(Your task): Output only the lines from the start of the entries through the line holding "update docker file". Each line must match the original exactly.
··· Record extracts
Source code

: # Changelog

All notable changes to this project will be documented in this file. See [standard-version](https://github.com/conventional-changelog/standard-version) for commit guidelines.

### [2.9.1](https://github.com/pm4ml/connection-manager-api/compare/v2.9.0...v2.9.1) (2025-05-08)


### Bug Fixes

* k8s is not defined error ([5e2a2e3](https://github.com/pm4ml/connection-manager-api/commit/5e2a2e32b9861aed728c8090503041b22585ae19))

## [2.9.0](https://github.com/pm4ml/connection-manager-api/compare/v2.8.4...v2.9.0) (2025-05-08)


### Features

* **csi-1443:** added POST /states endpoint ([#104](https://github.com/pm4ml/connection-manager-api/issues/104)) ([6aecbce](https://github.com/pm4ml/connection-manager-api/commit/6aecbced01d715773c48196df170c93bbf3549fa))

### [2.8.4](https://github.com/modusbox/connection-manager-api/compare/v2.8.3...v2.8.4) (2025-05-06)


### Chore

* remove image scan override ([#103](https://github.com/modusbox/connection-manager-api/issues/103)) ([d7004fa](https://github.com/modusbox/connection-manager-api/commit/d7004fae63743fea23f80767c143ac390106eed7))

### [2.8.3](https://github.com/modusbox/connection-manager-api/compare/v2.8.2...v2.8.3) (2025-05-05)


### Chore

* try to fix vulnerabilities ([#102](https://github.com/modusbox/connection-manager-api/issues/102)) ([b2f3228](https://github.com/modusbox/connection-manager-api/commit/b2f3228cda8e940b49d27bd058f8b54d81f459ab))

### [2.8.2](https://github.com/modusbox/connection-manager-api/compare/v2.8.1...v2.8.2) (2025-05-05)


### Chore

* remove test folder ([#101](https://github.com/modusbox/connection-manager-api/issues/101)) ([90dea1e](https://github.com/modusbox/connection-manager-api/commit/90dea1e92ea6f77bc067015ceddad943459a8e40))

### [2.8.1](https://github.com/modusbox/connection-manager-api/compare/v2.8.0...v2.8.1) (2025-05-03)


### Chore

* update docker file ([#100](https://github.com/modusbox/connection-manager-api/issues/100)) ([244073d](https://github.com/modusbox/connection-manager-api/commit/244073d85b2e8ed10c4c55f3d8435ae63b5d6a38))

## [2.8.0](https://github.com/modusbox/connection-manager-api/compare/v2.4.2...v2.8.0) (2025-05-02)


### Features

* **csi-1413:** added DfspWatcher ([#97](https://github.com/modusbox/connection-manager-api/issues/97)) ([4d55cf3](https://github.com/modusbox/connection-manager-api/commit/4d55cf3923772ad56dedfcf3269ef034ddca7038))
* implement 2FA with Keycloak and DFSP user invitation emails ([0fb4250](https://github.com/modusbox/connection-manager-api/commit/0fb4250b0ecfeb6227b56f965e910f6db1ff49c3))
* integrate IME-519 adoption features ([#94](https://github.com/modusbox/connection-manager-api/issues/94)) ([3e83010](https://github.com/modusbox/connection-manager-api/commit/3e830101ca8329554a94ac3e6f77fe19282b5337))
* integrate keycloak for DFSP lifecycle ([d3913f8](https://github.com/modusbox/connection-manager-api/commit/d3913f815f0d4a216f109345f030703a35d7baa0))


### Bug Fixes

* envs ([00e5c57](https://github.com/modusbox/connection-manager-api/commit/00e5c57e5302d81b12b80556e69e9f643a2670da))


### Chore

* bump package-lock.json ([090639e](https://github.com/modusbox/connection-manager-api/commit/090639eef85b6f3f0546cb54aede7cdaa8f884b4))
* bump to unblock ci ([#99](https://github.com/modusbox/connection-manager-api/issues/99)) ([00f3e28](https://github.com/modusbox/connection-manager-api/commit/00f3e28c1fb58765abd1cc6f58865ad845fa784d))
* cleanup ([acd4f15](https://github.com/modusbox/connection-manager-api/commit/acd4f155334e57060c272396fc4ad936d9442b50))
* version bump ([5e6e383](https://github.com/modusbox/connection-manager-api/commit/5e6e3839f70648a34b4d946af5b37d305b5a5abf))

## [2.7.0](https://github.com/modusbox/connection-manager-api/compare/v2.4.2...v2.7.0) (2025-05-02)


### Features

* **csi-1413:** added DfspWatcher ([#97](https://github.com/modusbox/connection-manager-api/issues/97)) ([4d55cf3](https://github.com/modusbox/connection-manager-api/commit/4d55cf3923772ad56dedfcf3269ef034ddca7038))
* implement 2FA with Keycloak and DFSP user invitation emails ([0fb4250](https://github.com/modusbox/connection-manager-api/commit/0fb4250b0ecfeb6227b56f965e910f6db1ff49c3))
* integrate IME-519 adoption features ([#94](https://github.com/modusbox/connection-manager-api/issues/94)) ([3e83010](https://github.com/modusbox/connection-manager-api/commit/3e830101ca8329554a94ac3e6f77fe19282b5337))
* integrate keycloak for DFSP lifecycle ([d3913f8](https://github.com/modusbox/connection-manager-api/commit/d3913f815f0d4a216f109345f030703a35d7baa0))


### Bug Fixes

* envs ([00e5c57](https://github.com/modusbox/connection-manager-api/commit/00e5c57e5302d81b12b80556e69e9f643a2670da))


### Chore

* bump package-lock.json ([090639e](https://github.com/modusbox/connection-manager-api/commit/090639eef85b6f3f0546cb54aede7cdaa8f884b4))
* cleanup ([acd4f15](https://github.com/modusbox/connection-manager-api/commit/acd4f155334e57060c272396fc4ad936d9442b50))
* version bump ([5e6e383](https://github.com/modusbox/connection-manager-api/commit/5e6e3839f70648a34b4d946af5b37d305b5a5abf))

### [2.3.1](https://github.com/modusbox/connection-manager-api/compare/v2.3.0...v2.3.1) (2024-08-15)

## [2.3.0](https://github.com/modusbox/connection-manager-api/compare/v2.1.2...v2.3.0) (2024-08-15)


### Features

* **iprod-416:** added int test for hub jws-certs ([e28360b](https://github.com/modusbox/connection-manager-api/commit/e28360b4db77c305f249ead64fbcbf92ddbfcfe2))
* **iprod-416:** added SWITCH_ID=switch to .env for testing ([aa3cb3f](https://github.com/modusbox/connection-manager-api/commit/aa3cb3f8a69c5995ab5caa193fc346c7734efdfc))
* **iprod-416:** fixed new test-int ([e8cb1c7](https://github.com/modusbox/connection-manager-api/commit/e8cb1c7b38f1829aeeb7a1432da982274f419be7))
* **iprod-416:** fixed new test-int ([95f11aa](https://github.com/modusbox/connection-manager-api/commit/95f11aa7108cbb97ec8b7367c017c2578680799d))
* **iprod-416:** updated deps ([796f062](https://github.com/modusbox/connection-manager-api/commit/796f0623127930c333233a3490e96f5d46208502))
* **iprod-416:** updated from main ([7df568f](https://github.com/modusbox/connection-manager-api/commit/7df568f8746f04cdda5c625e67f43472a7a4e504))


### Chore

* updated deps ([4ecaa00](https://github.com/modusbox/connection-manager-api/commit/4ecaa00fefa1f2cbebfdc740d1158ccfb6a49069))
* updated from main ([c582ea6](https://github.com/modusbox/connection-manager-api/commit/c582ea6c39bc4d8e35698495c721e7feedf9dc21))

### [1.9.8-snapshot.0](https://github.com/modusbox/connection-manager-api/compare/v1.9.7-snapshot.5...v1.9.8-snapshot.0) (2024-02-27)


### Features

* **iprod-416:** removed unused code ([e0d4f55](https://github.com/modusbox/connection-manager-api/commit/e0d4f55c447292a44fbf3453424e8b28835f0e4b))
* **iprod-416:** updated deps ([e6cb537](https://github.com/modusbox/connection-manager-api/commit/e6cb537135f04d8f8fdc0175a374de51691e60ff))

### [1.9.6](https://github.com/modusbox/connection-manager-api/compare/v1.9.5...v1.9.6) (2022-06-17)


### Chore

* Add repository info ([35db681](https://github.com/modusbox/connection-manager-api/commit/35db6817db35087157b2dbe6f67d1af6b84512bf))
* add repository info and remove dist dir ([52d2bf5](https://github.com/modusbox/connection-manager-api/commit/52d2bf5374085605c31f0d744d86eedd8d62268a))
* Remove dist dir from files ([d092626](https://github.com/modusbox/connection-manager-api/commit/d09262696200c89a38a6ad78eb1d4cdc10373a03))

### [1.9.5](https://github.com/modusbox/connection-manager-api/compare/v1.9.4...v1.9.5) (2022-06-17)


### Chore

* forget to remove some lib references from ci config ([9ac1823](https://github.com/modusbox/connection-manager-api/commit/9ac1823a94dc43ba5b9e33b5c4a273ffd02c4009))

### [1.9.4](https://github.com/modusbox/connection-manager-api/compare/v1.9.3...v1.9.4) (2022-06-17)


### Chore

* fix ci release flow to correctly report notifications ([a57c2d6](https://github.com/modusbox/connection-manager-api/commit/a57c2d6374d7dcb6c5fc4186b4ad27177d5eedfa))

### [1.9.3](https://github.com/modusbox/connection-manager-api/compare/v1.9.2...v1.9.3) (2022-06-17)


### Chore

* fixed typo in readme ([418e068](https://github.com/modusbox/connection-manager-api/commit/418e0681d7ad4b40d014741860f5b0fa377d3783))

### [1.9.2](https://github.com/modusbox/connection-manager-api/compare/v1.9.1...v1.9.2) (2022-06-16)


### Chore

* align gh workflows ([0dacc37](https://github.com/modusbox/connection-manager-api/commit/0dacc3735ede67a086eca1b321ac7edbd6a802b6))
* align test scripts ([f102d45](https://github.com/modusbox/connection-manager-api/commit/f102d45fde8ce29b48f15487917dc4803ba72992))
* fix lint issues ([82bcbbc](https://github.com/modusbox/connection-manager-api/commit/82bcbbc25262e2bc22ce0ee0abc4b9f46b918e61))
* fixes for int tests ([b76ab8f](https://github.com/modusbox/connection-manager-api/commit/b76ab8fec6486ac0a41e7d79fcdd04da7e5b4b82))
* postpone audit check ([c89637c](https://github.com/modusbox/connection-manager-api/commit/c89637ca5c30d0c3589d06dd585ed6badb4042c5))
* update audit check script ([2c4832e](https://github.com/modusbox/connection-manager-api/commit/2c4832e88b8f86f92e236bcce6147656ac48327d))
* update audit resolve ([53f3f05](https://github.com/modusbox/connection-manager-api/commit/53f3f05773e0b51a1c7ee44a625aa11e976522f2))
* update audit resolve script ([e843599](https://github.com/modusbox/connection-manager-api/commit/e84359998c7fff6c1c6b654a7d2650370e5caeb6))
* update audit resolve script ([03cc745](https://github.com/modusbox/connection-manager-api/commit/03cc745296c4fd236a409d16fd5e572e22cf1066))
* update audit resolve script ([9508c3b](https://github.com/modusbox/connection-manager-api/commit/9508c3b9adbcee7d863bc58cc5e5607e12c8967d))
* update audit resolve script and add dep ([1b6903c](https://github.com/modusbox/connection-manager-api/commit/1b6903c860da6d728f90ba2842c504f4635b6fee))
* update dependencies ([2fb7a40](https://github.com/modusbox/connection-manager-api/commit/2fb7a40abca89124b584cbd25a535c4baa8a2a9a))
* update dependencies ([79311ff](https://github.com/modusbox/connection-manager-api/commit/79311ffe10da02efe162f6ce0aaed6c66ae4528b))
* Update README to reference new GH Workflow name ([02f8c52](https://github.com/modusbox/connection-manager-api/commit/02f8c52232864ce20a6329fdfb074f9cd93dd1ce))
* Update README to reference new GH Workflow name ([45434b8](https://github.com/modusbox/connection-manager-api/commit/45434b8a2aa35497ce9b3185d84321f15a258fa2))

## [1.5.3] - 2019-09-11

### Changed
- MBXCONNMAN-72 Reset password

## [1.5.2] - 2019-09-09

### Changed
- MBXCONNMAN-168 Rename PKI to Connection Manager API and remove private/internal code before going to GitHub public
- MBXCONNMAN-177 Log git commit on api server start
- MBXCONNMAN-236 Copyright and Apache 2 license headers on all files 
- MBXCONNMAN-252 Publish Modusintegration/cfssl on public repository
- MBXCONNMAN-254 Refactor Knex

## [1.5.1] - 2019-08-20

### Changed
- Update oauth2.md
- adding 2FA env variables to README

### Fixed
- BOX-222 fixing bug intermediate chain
······
(Response area):
Source code

: # Changelog

All notable changes to this project will be documented in this file. See [standard-version](https://github.com/conventional-changelog/standard-version) for commit guidelines.

### [2.9.1](https://github.com/pm4ml/connection-manager-api/compare/v2.9.0...v2.9.1) (2025-05-08)


### Bug Fixes

* k8s is not defined error ([5e2a2e3](https://github.com/pm4ml/connection-manager-api/commit/5e2a2e32b9861aed728c8090503041b22585ae19))

## [2.9.0](https://github.com/pm4ml/connection-manager-api/compare/v2.8.4...v2.9.0) (2025-05-08)


### Features

* **csi-1443:** added POST /states endpoint ([#104](https://github.com/pm4ml/connection-manager-api/issues/104)) ([6aecbce](https://github.com/pm4ml/connection-manager-api/commit/6aecbced01d715773c48196df170c93bbf3549fa))

### [2.8.4](https://github.com/modusbox/connection-manager-api/compare/v2.8.3...v2.8.4) (2025-05-06)


### Chore

* remove image scan override ([#103](https://github.com/modusbox/connection-manager-api/issues/103)) ([d7004fa](https://github.com/modusbox/connection-manager-api/commit/d7004fae63743fea23f80767c143ac390106eed7))

### [2.8.3](https://github.com/modusbox/connection-manager-api/compare/v2.8.2...v2.8.3) (2025-05-05)


### Chore

* try to fix vulnerabilities ([#102](https://github.com/modusbox/connection-manager-api/issues/102)) ([b2f3228](https://github.com/modusbox/connection-manager-api/commit/b2f3228cda8e940b49d27bd058f8b54d81f459ab))

### [2.8.2](https://github.com/modusbox/connection-manager-api/compare/v2.8.1...v2.8.2) (2025-05-05)


### Chore

* remove test folder ([#101](https://github.com/modusbox/connection-manager-api/issues/101)) ([90dea1e](https://github.com/modusbox/connection-manager-api/commit/90dea1e92ea6f77bc067015ceddad943459a8e40))

### [2.8.1](https://github.com/modusbox/connection-manager-api/compare/v2.8.0...v2.8.1) (2025-05-03)


### Chore

* update docker file ([#100](https://github.com/modusbox/connection-manager-api/issues/100)) ([244073d](https://github.com/modusbox/connection-manager-api/commit/244073d85b2e8ed10c4c55f3d8435ae63b5d6a38))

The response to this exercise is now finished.